If you want to master anything, it helps to first learn principles. When you go deep enough, everything in this world has principles, which underlie specific methods you might use. Once you understand that, you will realise, almost nothing is new.
“As to methods, there may be a million and then some, but principles are few. The man who grasps principles can successfully select his own methods. The man who tries methods, ignoring principles, is sure to have trouble.” -Ralph Waldo Emerson.Tweet
Few things really change
I speak with business owners and advertising professionals every day, who believe everything is new. Indeed audiences are becoming fragmented and the world of media has changed. Social media has changed the landscape, however, what has not changed as much is human behaviour.
People are just people
People have limited attention spans. Nothing has changed there. People still react to external stimuli, like ringing phones, alarm clocks, notification sounds and message alerts. In fact, one of the founders of Facebook has claimed Mark Zuckerberg designed Facebook to exploit human weaknesses. Social media itself is built around principles of human behaviour.
English language principles
I remember learning basic language principles in school. We learned principles about grammar and punctuation. Specific rules which we could apply to everything written in the English language. One such rule, I recall, was “I before E, except after C”. Instead of recalling every word in the language and whether or not a rule applies, I simply compared the word in question to that basic principle.
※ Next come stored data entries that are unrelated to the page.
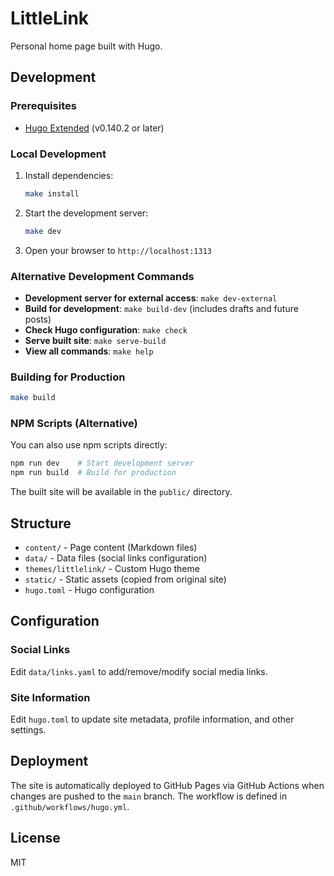 # LittleLink

Personal home page built with Hugo.

## Development

### Prerequisites

- [Hugo Extended](https://gohugo.io/installation/) (v0.140.2 or later)

### Local Development

1. Install dependencies:

   ```bash
   make install
   ```

2. Start the development server:

   ```bash
   make dev
   ```

3. Open your browser to `http://localhost:1313`

### Alternative Development Commands

- **Development server for external access**: `make dev-external`
- **Build for development**: `make build-dev` (includes drafts and future posts)
- **Check Hugo configuration**: `make check`
- **Serve built site**: `make serve-build`
- **View all commands**: `make help`

### Building for Production

```bash
make build
```

### NPM Scripts (Alternative)

You can also use npm scripts directly:

```bash
npm run dev    # Start development server
npm run build  # Build for production
```

The built site will be available in the `public/` directory.

## Structure

- `content/` - Page content (Markdown files)
- `data/` - Data files (social links configuration)
- `themes/littlelink/` - Custom Hugo theme
- `static/` - Static assets (copied from original site)
- `hugo.toml` - Hugo configuration

## Configuration

### Social Links

Edit `data/links.yaml` to add/remove/modify social media links.

### Site Information

Edit `hugo.toml` to update site metadata, profile information, and other settings.

## Deployment

The site is automatically deployed to GitHub Pages via GitHub Actions when changes are pushed to the `main` branch. The workflow is defined in `.github/workflows/hugo.yml`.

## License

MIT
Spanish language principles
In high school, I read a great book called ‘Accelerated Learning for the 21st Century‘. In the chapter, Mastering a Foreign Language, Rose and Nichol explain similarities between English and Spanish.
Rose and Nichol developed 26 fundamental principles, which allow any English speaker to immediately understand thousands of Spanish words. For example ‘beber‘ is similar to ‘beverage‘, however, ‘b‘s’ are often used in exchange for ‘v‘s’ in European Languages. So, you don’t need to know the specific method for every word. Just the principle.
Time management principles
These days I teach time management and productivity. You guessed it! The methods I teach are based on a handful of time tested principles. Very recently I wrote about The 80 20 Principle, which I apply to almost everything I do.
Learn principles, then methods
Everything has principles. Cooking does. Gardening does (my family might pull me up on that one -I don’t exactly have a green thumb). Business does.
Before you concern yourself with latest trends and specific methods, first concern yourself with basic principles. Remember, everything you learn has basic principles, which evolve slowly, if at all. Learn the few laws that apply to your discipline, then you can select your own methods.